D Numbers Theory: Complex Belief Functions

Updated 5 February 2026

D Numbers Theory is a framework that generalizes Dempster-Shafer theory by employing complex-valued basic belief assignments to capture oscillatory and phase-dependent uncertainties.
It introduces a generalized combination rule and relaxed conflict management, allowing effective fusion of evidence even under high or phase-induced conflicts.
Novel entropy measures, like Fractal-Based Complex Belief entropy, quantify uncertainty through self-similar mass redistributions, enhancing applications such as sensor fusion and uncertainty-aware machine reasoning.

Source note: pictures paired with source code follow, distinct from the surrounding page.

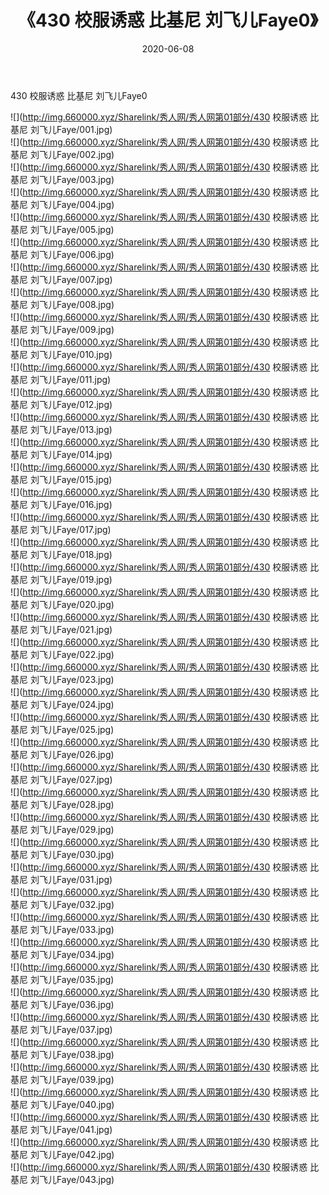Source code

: ﻿---
layout: post
title:  《430 校服诱惑 比基尼 刘飞儿Faye0》
date:   2020-06-08
img: http://img.660000.xyz/Sharelink/秀人网/秀人网第01部分/430 校服诱惑 比基尼 刘飞儿Faye0/000.jpg
categories: [美女, 清纯, 唯美]
---

430 校服诱惑 比基尼 刘飞儿Faye0

  ![](http://img.660000.xyz/Sharelink/秀人网/秀人网第01部分/430 校服诱惑 比基尼 刘飞儿Faye/001.jpg) <br> ![](http://img.660000.xyz/Sharelink/秀人网/秀人网第01部分/430 校服诱惑 比基尼 刘飞儿Faye/002.jpg) <br> ![](http://img.660000.xyz/Sharelink/秀人网/秀人网第01部分/430 校服诱惑 比基尼 刘飞儿Faye/003.jpg) <br> ![](http://img.660000.xyz/Sharelink/秀人网/秀人网第01部分/430 校服诱惑 比基尼 刘飞儿Faye/004.jpg) <br> ![](http://img.660000.xyz/Sharelink/秀人网/秀人网第01部分/430 校服诱惑 比基尼 刘飞儿Faye/005.jpg) <br> ![](http://img.660000.xyz/Sharelink/秀人网/秀人网第01部分/430 校服诱惑 比基尼 刘飞儿Faye/006.jpg) <br> ![](http://img.660000.xyz/Sharelink/秀人网/秀人网第01部分/430 校服诱惑 比基尼 刘飞儿Faye/007.jpg) <br> ![](http://img.660000.xyz/Sharelink/秀人网/秀人网第01部分/430 校服诱惑 比基尼 刘飞儿Faye/008.jpg) <br> ![](http://img.660000.xyz/Sharelink/秀人网/秀人网第01部分/430 校服诱惑 比基尼 刘飞儿Faye/009.jpg) <br> ![](http://img.660000.xyz/Sharelink/秀人网/秀人网第01部分/430 校服诱惑 比基尼 刘飞儿Faye/010.jpg) <br> ![](http://img.660000.xyz/Sharelink/秀人网/秀人网第01部分/430 校服诱惑 比基尼 刘飞儿Faye/011.jpg) <br> ![](http://img.660000.xyz/Sharelink/秀人网/秀人网第01部分/430 校服诱惑 比基尼 刘飞儿Faye/012.jpg) <br> ![](http://img.660000.xyz/Sharelink/秀人网/秀人网第01部分/430 校服诱惑 比基尼 刘飞儿Faye/013.jpg) <br> ![](http://img.660000.xyz/Sharelink/秀人网/秀人网第01部分/430 校服诱惑 比基尼 刘飞儿Faye/014.jpg) <br> ![](http://img.660000.xyz/Sharelink/秀人网/秀人网第01部分/430 校服诱惑 比基尼 刘飞儿Faye/015.jpg) <br> ![](http://img.660000.xyz/Sharelink/秀人网/秀人网第01部分/430 校服诱惑 比基尼 刘飞儿Faye/016.jpg) <br> ![](http://img.660000.xyz/Sharelink/秀人网/秀人网第01部分/430 校服诱惑 比基尼 刘飞儿Faye/017.jpg) <br> ![](http://img.660000.xyz/Sharelink/秀人网/秀人网第01部分/430 校服诱惑 比基尼 刘飞儿Faye/018.jpg) <br> ![](http://img.660000.xyz/Sharelink/秀人网/秀人网第01部分/430 校服诱惑 比基尼 刘飞儿Faye/019.jpg) <br> ![](http://img.660000.xyz/Sharelink/秀人网/秀人网第01部分/430 校服诱惑 比基尼 刘飞儿Faye/020.jpg) <br> ![](http://img.660000.xyz/Sharelink/秀人网/秀人网第01部分/430 校服诱惑 比基尼 刘飞儿Faye/021.jpg) <br> ![](http://img.660000.xyz/Sharelink/秀人网/秀人网第01部分/430 校服诱惑 比基尼 刘飞儿Faye/022.jpg) <br> ![](http://img.660000.xyz/Sharelink/秀人网/秀人网第01部分/430 校服诱惑 比基尼 刘飞儿Faye/023.jpg) <br> ![](http://img.660000.xyz/Sharelink/秀人网/秀人网第01部分/430 校服诱惑 比基尼 刘飞儿Faye/024.jpg) <br> ![](http://img.660000.xyz/Sharelink/秀人网/秀人网第01部分/430 校服诱惑 比基尼 刘飞儿Faye/025.jpg) <br> ![](http://img.660000.xyz/Sharelink/秀人网/秀人网第01部分/430 校服诱惑 比基尼 刘飞儿Faye/026.jpg) <br> ![](http://img.660000.xyz/Sharelink/秀人网/秀人网第01部分/430 校服诱惑 比基尼 刘飞儿Faye/027.jpg) <br> ![](http://img.660000.xyz/Sharelink/秀人网/秀人网第01部分/430 校服诱惑 比基尼 刘飞儿Faye/028.jpg) <br> ![](http://img.660000.xyz/Sharelink/秀人网/秀人网第01部分/430 校服诱惑 比基尼 刘飞儿Faye/029.jpg) <br> ![](http://img.660000.xyz/Sharelink/秀人网/秀人网第01部分/430 校服诱惑 比基尼 刘飞儿Faye/030.jpg) <br> ![](http://img.660000.xyz/Sharelink/秀人网/秀人网第01部分/430 校服诱惑 比基尼 刘飞儿Faye/031.jpg) <br> ![](http://img.660000.xyz/Sharelink/秀人网/秀人网第01部分/430 校服诱惑 比基尼 刘飞儿Faye/032.jpg) <br> ![](http://img.660000.xyz/Sharelink/秀人网/秀人网第01部分/430 校服诱惑 比基尼 刘飞儿Faye/033.jpg) <br> ![](http://img.660000.xyz/Sharelink/秀人网/秀人网第01部分/430 校服诱惑 比基尼 刘飞儿Faye/034.jpg) <br> ![](http://img.660000.xyz/Sharelink/秀人网/秀人网第01部分/430 校服诱惑 比基尼 刘飞儿Faye/035.jpg) <br> ![](http://img.660000.xyz/Sharelink/秀人网/秀人网第01部分/430 校服诱惑 比基尼 刘飞儿Faye/036.jpg) <br> ![](http://img.660000.xyz/Sharelink/秀人网/秀人网第01部分/430 校服诱惑 比基尼 刘飞儿Faye/037.jpg) <br> ![](http://img.660000.xyz/Sharelink/秀人网/秀人网第01部分/430 校服诱惑 比基尼 刘飞儿Faye/038.jpg) <br> ![](http://img.660000.xyz/Sharelink/秀人网/秀人网第01部分/430 校服诱惑 比基尼 刘飞儿Faye/039.jpg) <br> ![](http://img.660000.xyz/Sharelink/秀人网/秀人网第01部分/430 校服诱惑 比基尼 刘飞儿Faye/040.jpg) <br> ![](http://img.660000.xyz/Sharelink/秀人网/秀人网第01部分/430 校服诱惑 比基尼 刘飞儿Faye/041.jpg) <br> ![](http://img.660000.xyz/Sharelink/秀人网/秀人网第01部分/430 校服诱惑 比基尼 刘飞儿Faye/042.jpg) <br> ![](http://img.660000.xyz/Sharelink/秀人网/秀人网第01部分/430 校服诱惑 比基尼 刘飞儿Faye/043.jpg) <br>
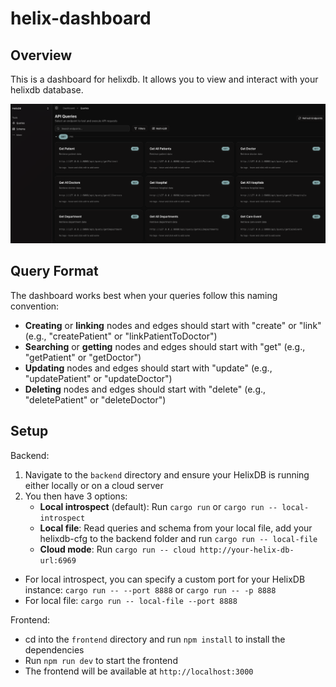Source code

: # helix-dashboard

## Overview

This is a dashboard for helixdb. It allows you to view and interact with your helixdb database.

![Dashboard](./public/dashboard.png)


## Query Format

The dashboard works best when your queries follow this naming convention:

- **Creating** or **linking** nodes and edges should start with "create" or "link" (e.g., "createPatient" or "linkPatientToDoctor")
- **Searching** or **getting** nodes and edges should start with "get" (e.g., "getPatient" or "getDoctor")
- **Updating** nodes and edges should start with "update" (e.g., "updatePatient" or "updateDoctor")
- **Deleting** nodes and edges should start with "delete" (e.g., "deletePatient" or "deleteDoctor")

## Setup

Backend:
1. Navigate to the `backend` directory and ensure your HelixDB is running either locally or on a cloud server
2. You then have 3 options:
    - **Local introspect** (default): Run `cargo run` or `cargo run -- local-introspect`
    - **Local file**: Read queries and schema from your local file, add your helixdb-cfg to the backend folder and run `cargo run -- local-file`
    - **Cloud mode**: Run `cargo run -- cloud http://your-helix-db-url:6969`

- For local introspect, you can specify a custom port for your HelixDB instance: `cargo run -- --port 8888` or `cargo run -- -p 8888`
- For local file: `cargo run -- local-file --port 8888`

Frontend:
- cd into the `frontend` directory and run `npm install` to install the dependencies
- Run `npm run dev` to start the frontend
- The frontend will be available at `http://localhost:3000`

D Numbers Theory, often referred to in the literature as Complex Evidence Theory (CET) or the theory of complex belief functions, generalizes classical Dempster-Shafer evidence theory by modeling mass assignments as complex-valued functions. This framework fundamentally enhances the expressivity of uncertainty models by incorporating oscillatory phenomena, phase-dependent uncertainty, and richer fusion mechanisms—addressing scenarios where real-valued approaches are limited, particularly in the presence of time-varying or interference-prone evidence. D Numbers Theory relaxes the restrictive real-valued additivity constraints, supports novel entropy functionals respecting complex-valued uncertainties, and links naturally to applications in epistemic uncertainty quantification, sensor fusion with periodic/cyclic data, and uncertainty-aware machine reasoning.

1. Mathematical Foundations of Complex Mass Assignments

Let $\Theta$ denote a finite frame of discernment, and $2^\Theta$ its power set. D Numbers Theory replaces the standard real-valued basic belief assignment (BBA) $m:2^{\Theta}\to[0,1]$ with a complex basic belief assignment (CBBA)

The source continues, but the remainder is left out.